Cast iron is great, and very very useful.
It's basically the opposite of why you buy a copper pan: the copper pan heats and cools quickly, so if you use a gas burner and need something JUST RIGHT it won't keep sending heat into the food once you shut off the gas. Cast iron on the other hand heats up relatively slowly, but keeps that heat evenly all through the pan.
It's awesome for woks, which are great versatile pans even for camping, skillets, ovens, you name it. One of the best features is that even if you want to bake something, the iron transfers the heat so well to the rest of the pan that you only really need one direction of heat; from the bottom on the stove, or from the sides with charcoal in a pit.
Like a couple people have said, cook non-goopy fatty stuff like steaks and bacon for the first dozen times you cook in the pan. A lot of people like bacon fat to break in their pan. If someone in your family is a hardcore vegetarian, just use corn or canola oil padded all over the pan with a paper towel. You can speed things up by coating the whole pan lightly in oil and throwing it in the oven three times; first at 375 and cool, repat oil, then 425 and cool, repat oil, and then 450 or 475 and cool. It will smoke at the hot temperature, but you're not hurting the pan. Once it's cool, slather it in oil again and put it away.

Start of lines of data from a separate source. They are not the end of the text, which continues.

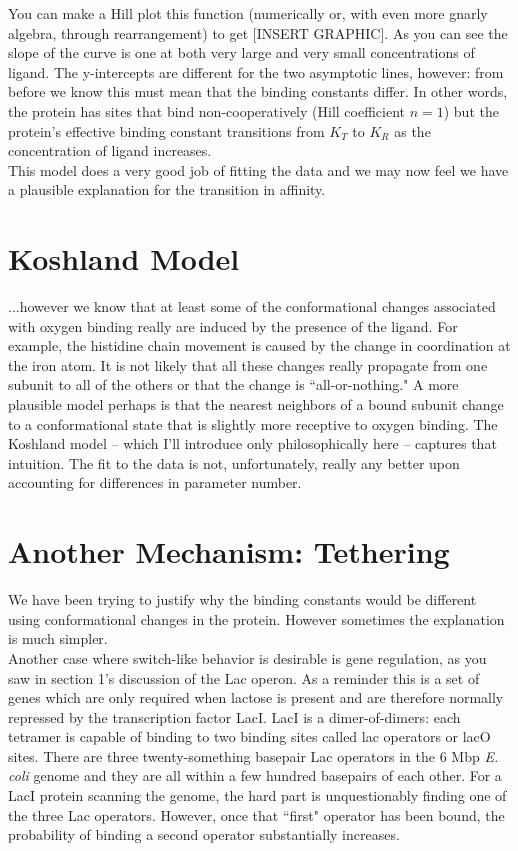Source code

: \documentclass{article}
\begin{document}
You can make a Hill plot this function (numerically or, with even more gnarly algebra, through rearrangement) to get [INSERT GRAPHIC]. As you can see the slope of the curve is one at both very large and very small concentrations of ligand. The y-intercepts are different for the two asymptotic lines, however: from before we know this must mean that the binding constants differ. In other words, the protein has sites that bind non-cooperatively (Hill coefficient $n=1$) but the protein's effective binding constant transitions from $K_T$ to $K_R$ as the concentration of ligand increases.\\

This model does a very good job of fitting the data and we may now feel we have a plausible explanation for the transition in affinity.

\section*{Koshland Model}
...however we know that at least some of the conformational changes associated with oxygen binding really are induced by the presence of the ligand. For example, the histidine chain movement is caused by the change in coordination at the iron atom. It is not likely that all these changes really propagate from one subunit to all of the others or that the change is ``all-or-nothing." A more plausible model perhaps is that the nearest neighbors of a bound subunit change to a conformational state that is slightly more receptive to oxygen binding. The Koshland model -- which I'll introduce only philosophically here -- captures that intuition. The fit to the data is not, unfortunately, really any better upon accounting for differences in parameter number.

\section*{Another Mechanism: Tethering}
We have been trying to justify why the binding constants would be different using conformational changes in the protein. However sometimes the explanation is much simpler.\\

Another case where switch-like behavior is desirable is gene regulation, as you saw in section 1's discussion of the Lac operon. As a reminder this is a set of genes which are only required when lactose is present and are therefore normally repressed by the transcription factor LacI. LacI is a dimer-of-dimers: each tetramer is capable of binding to two binding sites called lac operators or lacO sites. There are three twenty-something basepair Lac operators in the 6 Mbp \textit{E. coli} genome and they are all within a few hundred basepairs of each other. For a LacI protein scanning the genome, the hard part is unquestionably finding one of the three Lac operators. However, once that ``first" operator has been bound, the probability of binding a second operator substantially increases.\\
\end{document}
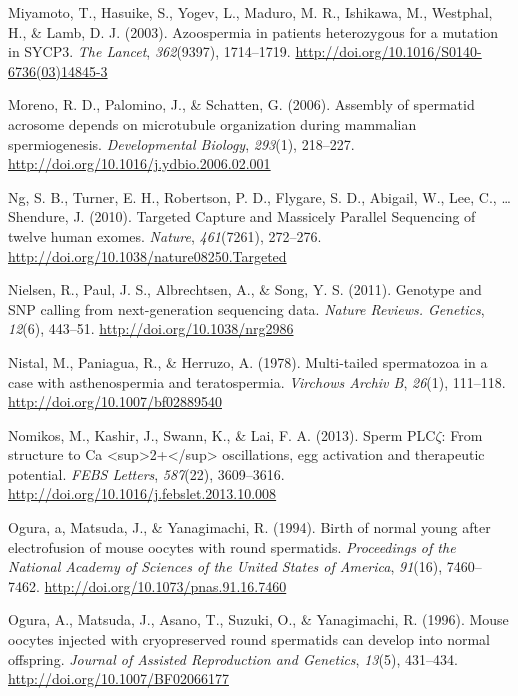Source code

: \documentclass[12pt,twoside]{reedthesis}
\theoremstyle{definition}
\theoremstyle{definition}
\theoremstyle{remark}
\begin{document}
  \hypertarget{ref-Miyamoto2003}{}
  Miyamoto, T., Hasuike, S., Yogev, L., Maduro, M. R., Ishikawa, M.,
  Westphal, H., \& Lamb, D. J. (2003). Azoospermia in patients
  heterozygous for a mutation in SYCP3. \emph{The Lancet},
  \emph{362}(9397), 1714--1719.
  \url{http://doi.org/10.1016/S0140-6736(03)14845-3}
  
  \hypertarget{ref-Moreno2006}{}
  Moreno, R. D., Palomino, J., \& Schatten, G. (2006). Assembly of
  spermatid acrosome depends on microtubule organization during mammalian
  spermiogenesis. \emph{Developmental Biology}, \emph{293}(1), 218--227.
  \url{http://doi.org/10.1016/j.ydbio.2006.02.001}
  
  \hypertarget{ref-Ng2010}{}
  Ng, S. B., Turner, E. H., Robertson, P. D., Flygare, S. D., Abigail, W.,
  Lee, C., \ldots{} Shendure, J. (2010). Targeted Capture and Massicely
  Parallel Sequencing of twelve human exomes. \emph{Nature},
  \emph{461}(7261), 272--276.
  \url{http://doi.org/10.1038/nature08250.Targeted}
  
  \hypertarget{ref-Nielsen2011}{}
  Nielsen, R., Paul, J. S., Albrechtsen, A., \& Song, Y. S. (2011).
  Genotype and SNP calling from next-generation sequencing data.
  \emph{Nature Reviews. Genetics}, \emph{12}(6), 443--51.
  \url{http://doi.org/10.1038/nrg2986}
  
  \hypertarget{ref-Nistal}{}
  Nistal, M., Paniagua, R., \& Herruzo, A. (1978). Multi-tailed
  spermatozoa in a case with asthenospermia and teratospermia.
  \emph{Virchows Archiv B}, \emph{26}(1), 111--118.
  \url{http://doi.org/10.1007/bf02889540}
  
  \hypertarget{ref-Nomikos2013}{}
  Nomikos, M., Kashir, J., Swann, K., \& Lai, F. A. (2013). Sperm
  PLC\(\zeta\): From structure to Ca
  \textless{}sup\textgreater{}2+\textless{}/sup\textgreater{}
  oscillations, egg activation and therapeutic potential. \emph{FEBS
  Letters}, \emph{587}(22), 3609--3616.
  \url{http://doi.org/10.1016/j.febslet.2013.10.008}
  
  \hypertarget{ref-Ogura1994}{}
  Ogura, a, Matsuda, J., \& Yanagimachi, R. (1994). Birth of normal young
  after electrofusion of mouse oocytes with round spermatids.
  \emph{Proceedings of the National Academy of Sciences of the United
  States of America}, \emph{91}(16), 7460--7462.
  \url{http://doi.org/10.1073/pnas.91.16.7460}
  
  \hypertarget{ref-Kimura1995}{}
  Ogura, A., Matsuda, J., Asano, T., Suzuki, O., \& Yanagimachi, R.
  (1996). Mouse oocytes injected with cryopreserved round spermatids can
  develop into normal offspring. \emph{Journal of Assisted Reproduction
  and Genetics}, \emph{13}(5), 431--434.
  \url{http://doi.org/10.1007/BF02066177}
  
\end{document}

You can use soap, but make sure you don't use too much or for long; just enough to cut the grease from cooking, and then wash it off. Never use a scrubber if you can help it, or you'll have to reseason. If you have to reaseason, big deal, just fry some bacon a couple times.
Lodge is great, but they aren't enameled. If you want to cook your food and put it in the fridge in the pan, even a seasoned pan will rust and flavor the food; you'll also have to scrape the rust off. Enamel pans let you cook whatever you want without rusting or flavoring the food. For example let's say you cook up a nice tomato sauce and are too lazy to put it in tupperware.
There's a couple brands from france that are just as good as le creuset, but much cheaper, I can't think of their names. Also Lodge makes a couple lines of enamel that's made in Switzerland or something.
After washing, pat the pans down and dry them upside down.